Top of Data
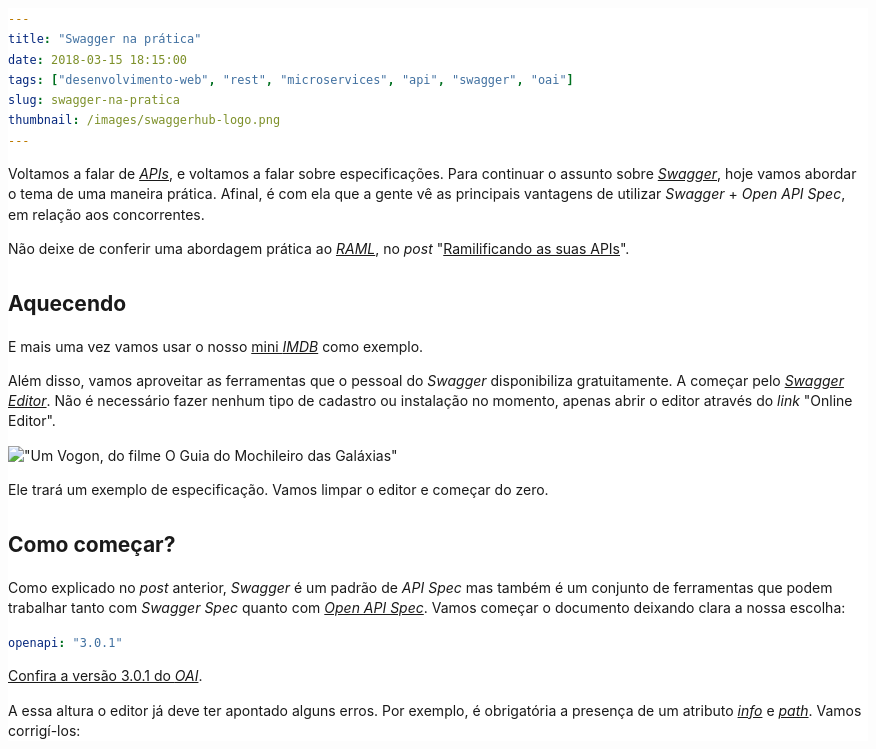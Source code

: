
 ```yaml
---
title: "Swagger na prática"
date: 2018-03-15 18:15:00
tags: ["desenvolvimento-web", "rest", "microservices", "api", "swagger", "oai"]
slug: swagger-na-pratica
thumbnail: /images/swaggerhub-logo.png
---
```


Voltamos a falar de [_APIs_](/tag/api.html "Leia mais sobre APIs"), e voltamos a falar sobre especificações.
Para continuar o assunto sobre [_Swagger_](/2017/11/25/swagger-e-o-open-api-initiative.html "Swagger e o OAI"),
hoje vamos abordar o tema de uma maneira prática. Afinal, é com ela que a gente vê as principais
vantagens de utilizar _Swagger_ + _Open API Spec_, em relação aos concorrentes.

Não deixe de conferir uma abordagem prática ao [_RAML_](/tag/raml.html "Leia mais sobre RAML"), no _post_
"[Ramilificando as suas APIs](/2017/01/31/ramilificando-as-suas-apis.html "Leia o artigo completo")".

## Aquecendo

E mais uma vez vamos usar o nosso [mini _IMDB_](/2016/05/20/rest-parte-2.html "REST - Parte 2") como exemplo.

Além disso, vamos aproveitar as ferramentas que o pessoal do _Swagger_ disponibiliza gratuitamente. A começar pelo
[_Swagger Editor_](https://swagger.io/swagger-editor/ "API Development Tools"). Não é necessário fazer
nenhum tipo de cadastro ou instalação no momento, apenas abrir o editor através do _link_ "Online Editor".

!["Um Vogon, do filme O Guia do Mochileiro das Galáxias"](/images/poesia-vogon.jpg "Aguenta um pouco mais dessa poesia Vogon (imagilendo.wordpress.com)")

Ele trará um exemplo de especificação. Vamos limpar o editor e começar do zero.

## Como começar?

Como explicado no _post_ anterior, _Swagger_ é um padrão de _API Spec_ mas também é um conjunto de ferramentas que podem trabalhar tanto com _Swagger Spec_ quanto com [_Open API Spec_](https://github.com/OAI/OpenAPI-Specification "The OpenAPI Specification"). Vamos começar o documento deixando clara a nossa escolha:

```yaml
openapi: "3.0.1"
```

[Confira a versão 3.0.1 do _OAI_](https://github.com/OAI/OpenAPI-Specification/blob/master/versions/3.0.1.md "Open API Spec Version 3.0.1").

A essa altura o editor já deve ter apontado alguns erros. Por exemplo, é obrigatória a presença de um atributo [_info_](https://github.com/OAI/OpenAPI-Specification/blob/master/versions/3.0.1.md#infoObject "Veja na especificação") e [_path_](https://github.com/OAI/OpenAPI-Specification/blob/master/versions/3.0.1.md#pathsObject). Vamos corrigí-los:
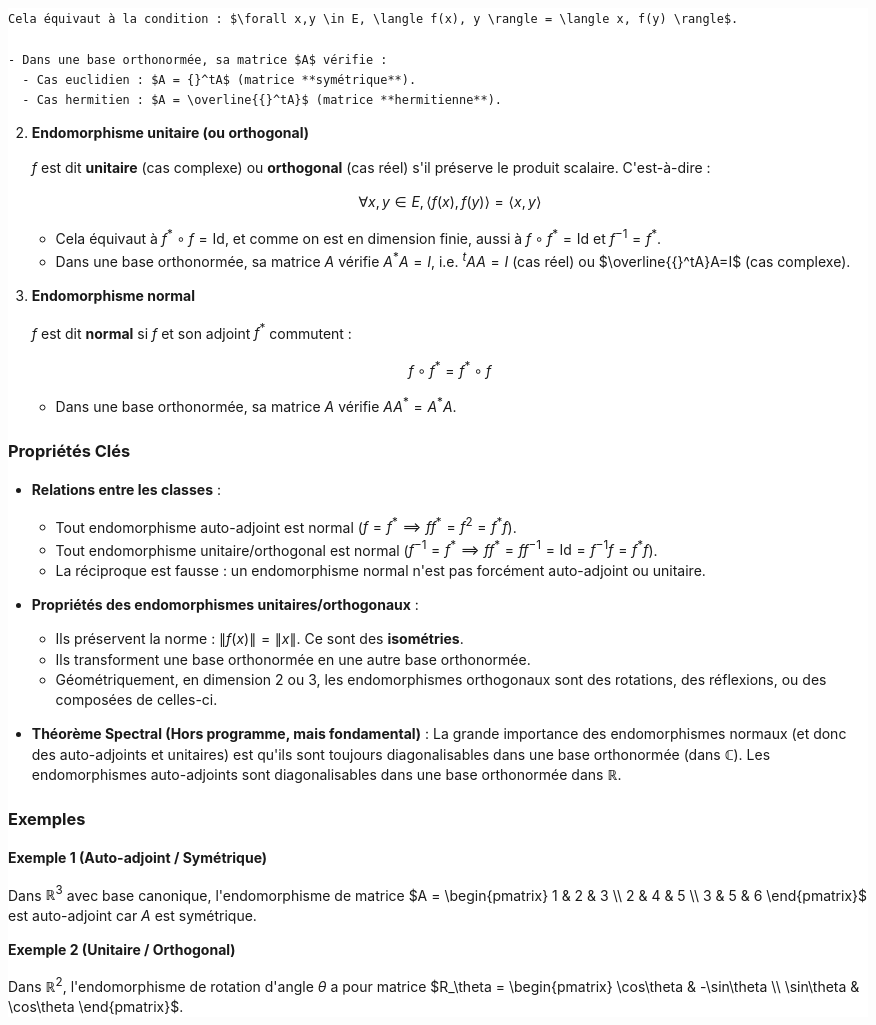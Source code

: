     Cela équivaut à la condition : $\forall x,y \in E, \langle f(x), y \rangle = \langle x, f(y) \rangle$.

    - Dans une base orthonormée, sa matrice $A$ vérifie :
      - Cas euclidien : $A = {}^tA$ (matrice **symétrique**).
      - Cas hermitien : $A = \overline{{}^tA}$ (matrice **hermitienne**).

2.  **Endomorphisme unitaire (ou orthogonal)**

    $f$ est dit **unitaire** (cas complexe) ou **orthogonal** (cas réel) s'il préserve le produit scalaire. C'est-à-dire :

    $$ \forall x,y \in E, \langle f(x), f(y) \rangle = \langle x, y \rangle $$

    - Cela équivaut à $f^* \circ f = \text{Id}$, et comme on est en dimension finie, aussi à $f \circ f^* = \text{Id}$ et $f^{-1} = f^*$.
    - Dans une base orthonormée, sa matrice $A$ vérifie $A^*A=I$, i.e. ${}^tAA=I$ (cas réel) ou $\overline{{}^tA}A=I$ (cas complexe).

3.  **Endomorphisme normal**

    $f$ est dit **normal** si $f$ et son adjoint $f^*$ commutent :

    $$ f \circ f^* = f^* \circ f $$

    - Dans une base orthonormée, sa matrice $A$ vérifie $AA^* = A^*A$.

### Propriétés Clés

- **Relations entre les classes** :
  - Tout endomorphisme auto-adjoint est normal ($f=f^* \implies ff^*=f^2=f^*f$).
  - Tout endomorphisme unitaire/orthogonal est normal ($f^{-1}=f^* \implies ff^*=f f^{-1}=\text{Id}=f^{-1}f=f^*f$).
  - La réciproque est fausse : un endomorphisme normal n'est pas forcément auto-adjoint ou unitaire.

- **Propriétés des endomorphismes unitaires/orthogonaux** :
  - Ils préservent la norme : $\|f(x)\| = \|x\|$. Ce sont des **isométries**.
  - Ils transforment une base orthonormée en une autre base orthonormée.
  - Géométriquement, en dimension 2 ou 3, les endomorphismes orthogonaux sont des rotations, des réflexions, ou des composées de celles-ci.

- **Théorème Spectral (Hors programme, mais fondamental)** : La grande importance des endomorphismes normaux (et donc des auto-adjoints et unitaires) est qu'ils sont toujours diagonalisables dans une base orthonormée (dans $\mathbb{C}$). Les endomorphismes auto-adjoints sont diagonalisables dans une base orthonormée dans $\mathbb{R}$.

### Exemples

**Exemple 1 (Auto-adjoint / Symétrique)**

Dans $\mathbb{R}^3$ avec base canonique, l'endomorphisme de matrice $A = \begin{pmatrix} 1 & 2 & 3 \\ 2 & 4 & 5 \\ 3 & 5 & 6 \end{pmatrix}$ est auto-adjoint car $A$ est symétrique.

**Exemple 2 (Unitaire / Orthogonal)**

Dans $\mathbb{R}^2$, l'endomorphisme de rotation d'angle $\theta$ a pour matrice $R_\theta = \begin{pmatrix} \cos\theta & -\sin\theta \\ \sin\theta & \cos\theta \end{pmatrix}$.
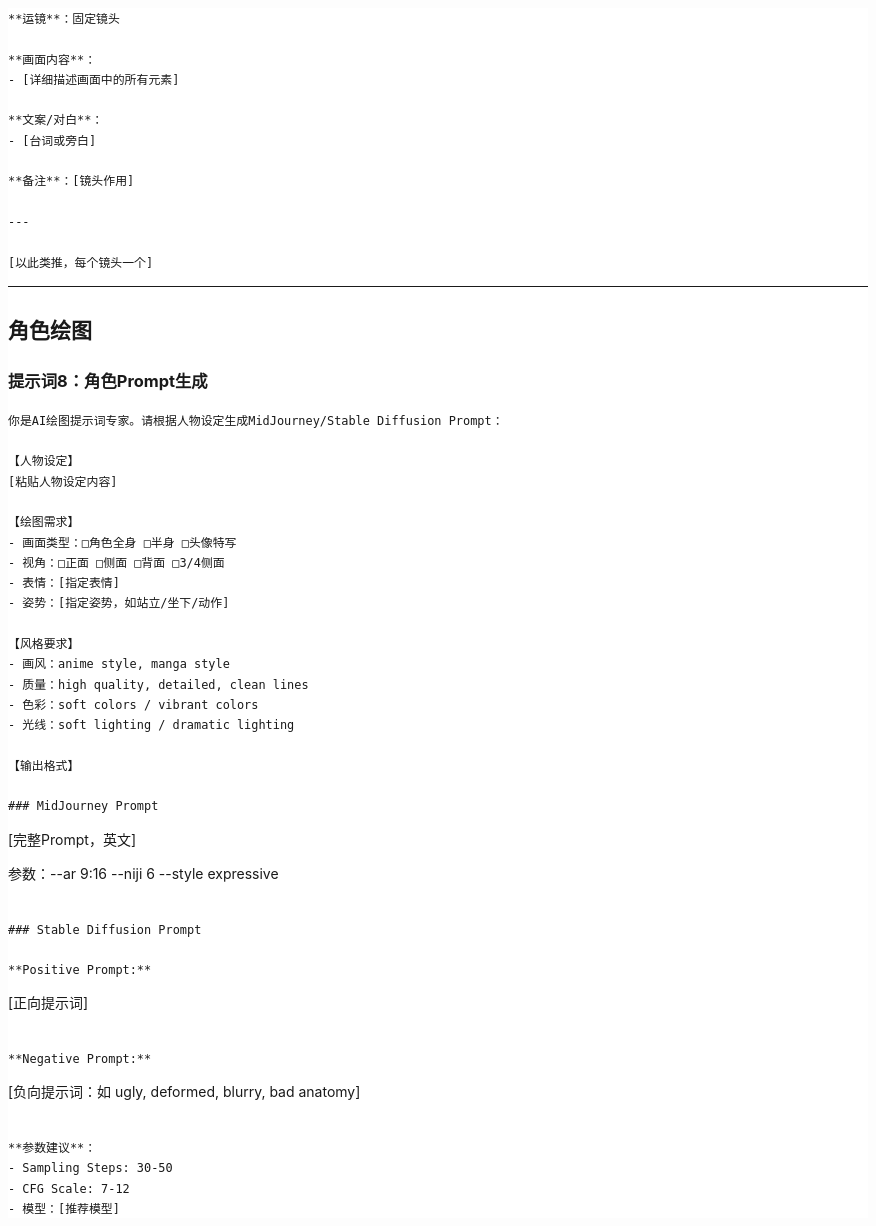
 ```
**运镜**：固定镜头

**画面内容**：
- [详细描述画面中的所有元素]

**文案/对白**：
- [台词或旁白]

**备注**：[镜头作用]

---

[以此类推，每个镜头一个]
```

---

## 角色绘图

### 提示词8：角色Prompt生成

```
你是AI绘图提示词专家。请根据人物设定生成MidJourney/Stable Diffusion Prompt：

【人物设定】
[粘贴人物设定内容]

【绘图需求】
- 画面类型：□角色全身 □半身 □头像特写
- 视角：□正面 □侧面 □背面 □3/4侧面
- 表情：[指定表情]
- 姿势：[指定姿势，如站立/坐下/动作]

【风格要求】
- 画风：anime style, manga style
- 质量：high quality, detailed, clean lines
- 色彩：soft colors / vibrant colors
- 光线：soft lighting / dramatic lighting

【输出格式】

### MidJourney Prompt

```
[完整Prompt，英文]

参数：--ar 9:16 --niji 6 --style expressive
```

### Stable Diffusion Prompt

**Positive Prompt:**
```
[正向提示词]
```

**Negative Prompt:**
```
[负向提示词：如 ugly, deformed, blurry, bad anatomy]
```

**参数建议**：
- Sampling Steps: 30-50
- CFG Scale: 7-12
- 模型：[推荐模型]
```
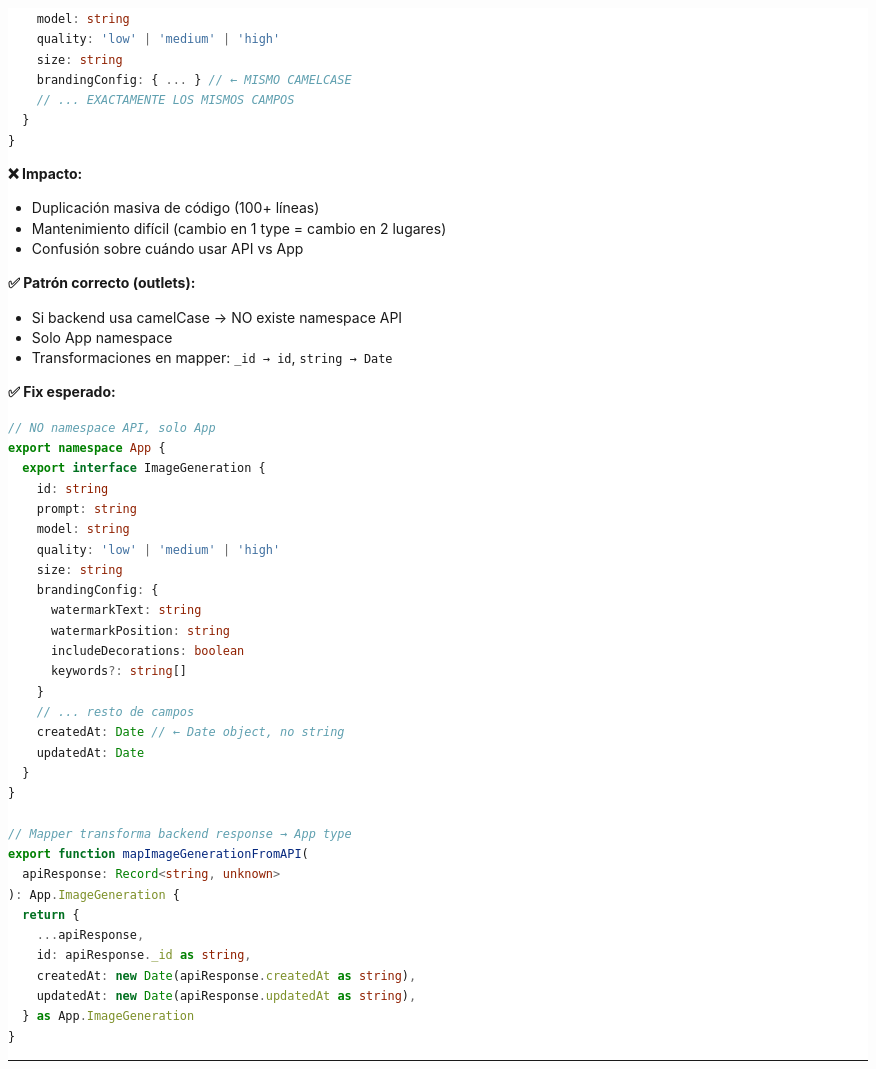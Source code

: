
```typescript
    model: string
    quality: 'low' | 'medium' | 'high'
    size: string
    brandingConfig: { ... } // ← MISMO CAMELCASE
    // ... EXACTAMENTE LOS MISMOS CAMPOS
  }
}
```

**❌ Impacto:**
- Duplicación masiva de código (100+ líneas)
- Mantenimiento difícil (cambio en 1 type = cambio en 2 lugares)
- Confusión sobre cuándo usar API vs App

**✅ Patrón correcto (outlets):**
- Si backend usa camelCase → NO existe namespace API
- Solo App namespace
- Transformaciones en mapper: `_id → id`, `string → Date`

**✅ Fix esperado:**
```typescript
// NO namespace API, solo App
export namespace App {
  export interface ImageGeneration {
    id: string
    prompt: string
    model: string
    quality: 'low' | 'medium' | 'high'
    size: string
    brandingConfig: {
      watermarkText: string
      watermarkPosition: string
      includeDecorations: boolean
      keywords?: string[]
    }
    // ... resto de campos
    createdAt: Date // ← Date object, no string
    updatedAt: Date
  }
}

// Mapper transforma backend response → App type
export function mapImageGenerationFromAPI(
  apiResponse: Record<string, unknown>
): App.ImageGeneration {
  return {
    ...apiResponse,
    id: apiResponse._id as string,
    createdAt: new Date(apiResponse.createdAt as string),
    updatedAt: new Date(apiResponse.updatedAt as string),
  } as App.ImageGeneration
}
```

---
Bottom of Data
Instructions for the task >>
Bring together all lines in the records where the word "orthonormée" is found.

Problem solution >>
    - Dans une base orthonormée, sa matrice $A$ vérifie :
    - Dans une base orthonormée, sa matrice $A$ vérifie $A^*A=I$, i.e. ${}^tAA=I$ (cas réel) ou $\overline{{}^tA}A=I$ (cas complexe).
    - Dans une base orthonormée, sa matrice $A$ vérifie $AA^* = A^*A$.
  - Ils transforment une base orthonormée en une autre base orthonormée.
- **Théorème Spectral (Hors programme, mais fondamental)** : La grande importance des endomorphismes normaux (et donc des auto-adjoints et unitaires) est qu'ils sont toujours diagonalisables dans une base orthonormée (dans $\mathbb{C}$). Les endomorphismes auto-adjoints sont diagonalisables dans une base orthonormée dans $\mathbb{R}$.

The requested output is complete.